● RECORD SET:
****************
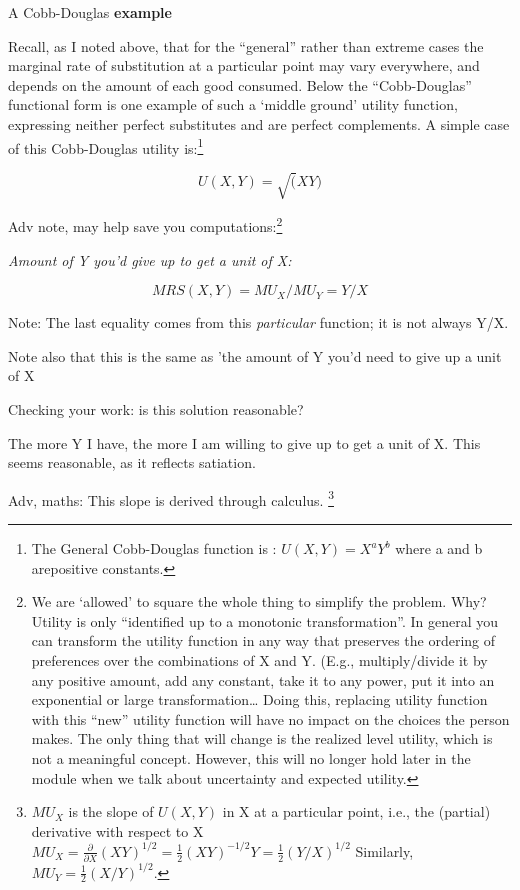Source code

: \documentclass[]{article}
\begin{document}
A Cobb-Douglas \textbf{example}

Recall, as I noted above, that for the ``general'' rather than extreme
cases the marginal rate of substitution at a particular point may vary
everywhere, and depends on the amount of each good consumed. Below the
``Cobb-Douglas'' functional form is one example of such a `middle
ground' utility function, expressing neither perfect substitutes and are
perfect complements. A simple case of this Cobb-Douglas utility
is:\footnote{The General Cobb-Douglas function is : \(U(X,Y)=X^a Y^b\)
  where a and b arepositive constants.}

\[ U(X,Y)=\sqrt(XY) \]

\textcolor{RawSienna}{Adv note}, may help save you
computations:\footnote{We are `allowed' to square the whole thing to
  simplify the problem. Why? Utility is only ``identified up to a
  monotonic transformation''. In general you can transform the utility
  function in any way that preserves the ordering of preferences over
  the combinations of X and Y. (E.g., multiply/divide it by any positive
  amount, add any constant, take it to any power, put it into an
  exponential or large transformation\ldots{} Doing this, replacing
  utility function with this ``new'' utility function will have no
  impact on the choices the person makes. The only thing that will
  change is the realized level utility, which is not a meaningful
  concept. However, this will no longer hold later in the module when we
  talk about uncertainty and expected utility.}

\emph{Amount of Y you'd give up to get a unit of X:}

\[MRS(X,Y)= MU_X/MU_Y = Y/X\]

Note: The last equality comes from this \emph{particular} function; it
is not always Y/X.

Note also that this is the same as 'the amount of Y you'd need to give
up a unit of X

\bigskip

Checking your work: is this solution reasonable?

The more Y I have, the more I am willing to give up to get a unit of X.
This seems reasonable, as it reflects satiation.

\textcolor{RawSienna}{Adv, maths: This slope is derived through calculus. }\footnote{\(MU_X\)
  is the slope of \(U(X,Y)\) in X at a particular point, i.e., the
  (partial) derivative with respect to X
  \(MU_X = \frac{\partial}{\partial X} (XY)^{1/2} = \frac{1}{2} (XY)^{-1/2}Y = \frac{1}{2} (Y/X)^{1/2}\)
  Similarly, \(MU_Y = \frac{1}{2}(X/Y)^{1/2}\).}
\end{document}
****************
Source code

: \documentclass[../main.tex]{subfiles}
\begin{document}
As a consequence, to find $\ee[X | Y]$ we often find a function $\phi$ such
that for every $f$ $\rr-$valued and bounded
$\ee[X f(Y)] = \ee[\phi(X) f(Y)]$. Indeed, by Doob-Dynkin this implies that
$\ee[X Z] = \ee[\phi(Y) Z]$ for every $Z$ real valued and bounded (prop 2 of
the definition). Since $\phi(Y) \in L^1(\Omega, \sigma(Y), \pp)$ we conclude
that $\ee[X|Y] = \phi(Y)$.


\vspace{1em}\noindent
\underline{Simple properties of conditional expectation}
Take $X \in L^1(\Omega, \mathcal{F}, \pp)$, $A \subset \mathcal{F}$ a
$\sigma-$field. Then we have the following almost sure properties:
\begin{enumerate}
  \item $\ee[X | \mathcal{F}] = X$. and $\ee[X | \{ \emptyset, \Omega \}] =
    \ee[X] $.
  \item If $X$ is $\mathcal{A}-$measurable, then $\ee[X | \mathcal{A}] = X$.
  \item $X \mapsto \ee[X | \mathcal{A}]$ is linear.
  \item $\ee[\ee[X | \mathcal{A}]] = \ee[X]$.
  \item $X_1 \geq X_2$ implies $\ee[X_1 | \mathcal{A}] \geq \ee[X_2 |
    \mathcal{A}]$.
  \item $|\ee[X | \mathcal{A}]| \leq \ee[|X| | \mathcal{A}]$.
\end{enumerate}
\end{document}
****************
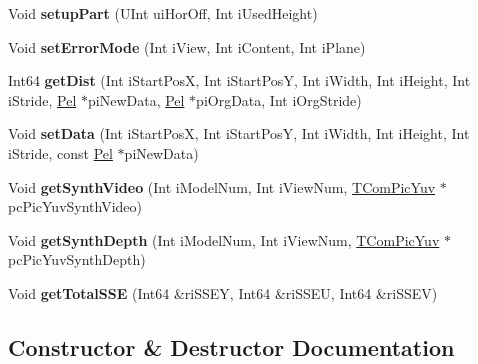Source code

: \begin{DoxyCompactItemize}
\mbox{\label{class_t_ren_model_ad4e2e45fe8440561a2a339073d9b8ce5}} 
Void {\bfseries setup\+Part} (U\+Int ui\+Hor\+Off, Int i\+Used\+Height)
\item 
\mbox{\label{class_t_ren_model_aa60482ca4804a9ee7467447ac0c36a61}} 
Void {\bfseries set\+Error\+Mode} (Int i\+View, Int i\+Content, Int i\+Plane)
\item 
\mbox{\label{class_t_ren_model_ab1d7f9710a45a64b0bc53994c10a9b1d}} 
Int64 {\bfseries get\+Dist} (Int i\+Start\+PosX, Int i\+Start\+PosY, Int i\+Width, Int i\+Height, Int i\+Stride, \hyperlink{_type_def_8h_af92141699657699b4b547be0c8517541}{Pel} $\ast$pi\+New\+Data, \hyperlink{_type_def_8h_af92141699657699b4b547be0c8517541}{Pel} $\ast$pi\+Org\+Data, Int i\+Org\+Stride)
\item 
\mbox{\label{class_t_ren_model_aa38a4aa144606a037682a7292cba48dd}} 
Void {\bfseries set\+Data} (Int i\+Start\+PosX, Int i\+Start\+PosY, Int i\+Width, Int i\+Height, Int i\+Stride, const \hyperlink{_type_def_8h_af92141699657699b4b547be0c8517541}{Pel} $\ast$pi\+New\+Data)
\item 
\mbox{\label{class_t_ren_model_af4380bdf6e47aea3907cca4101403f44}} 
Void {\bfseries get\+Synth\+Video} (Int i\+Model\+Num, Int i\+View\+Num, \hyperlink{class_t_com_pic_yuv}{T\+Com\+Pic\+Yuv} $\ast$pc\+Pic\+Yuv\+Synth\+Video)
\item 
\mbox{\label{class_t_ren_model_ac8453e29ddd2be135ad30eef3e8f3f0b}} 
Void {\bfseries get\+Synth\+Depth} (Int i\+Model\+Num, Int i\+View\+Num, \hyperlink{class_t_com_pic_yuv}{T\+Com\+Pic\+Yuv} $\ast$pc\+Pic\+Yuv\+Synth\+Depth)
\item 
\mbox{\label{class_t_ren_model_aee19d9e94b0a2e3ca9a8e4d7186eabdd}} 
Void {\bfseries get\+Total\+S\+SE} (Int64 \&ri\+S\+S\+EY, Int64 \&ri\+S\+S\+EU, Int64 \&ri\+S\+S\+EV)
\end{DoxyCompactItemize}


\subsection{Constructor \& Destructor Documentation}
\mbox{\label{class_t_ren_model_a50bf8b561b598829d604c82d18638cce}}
****************
Set down again, word for word, the stretch of records from the line with "functional form is" to the line with "is : \(U(X,Y)=X^a Y^b\)", both of those lines included.

``Cobb-Douglas'' functional form is one example of such a `middle
ground' utility function, expressing neither perfect substitutes and are
perfect complements. A simple case of this Cobb-Douglas utility
is:\footnote{The General Cobb-Douglas function is : \(U(X,Y)=X^a Y^b\)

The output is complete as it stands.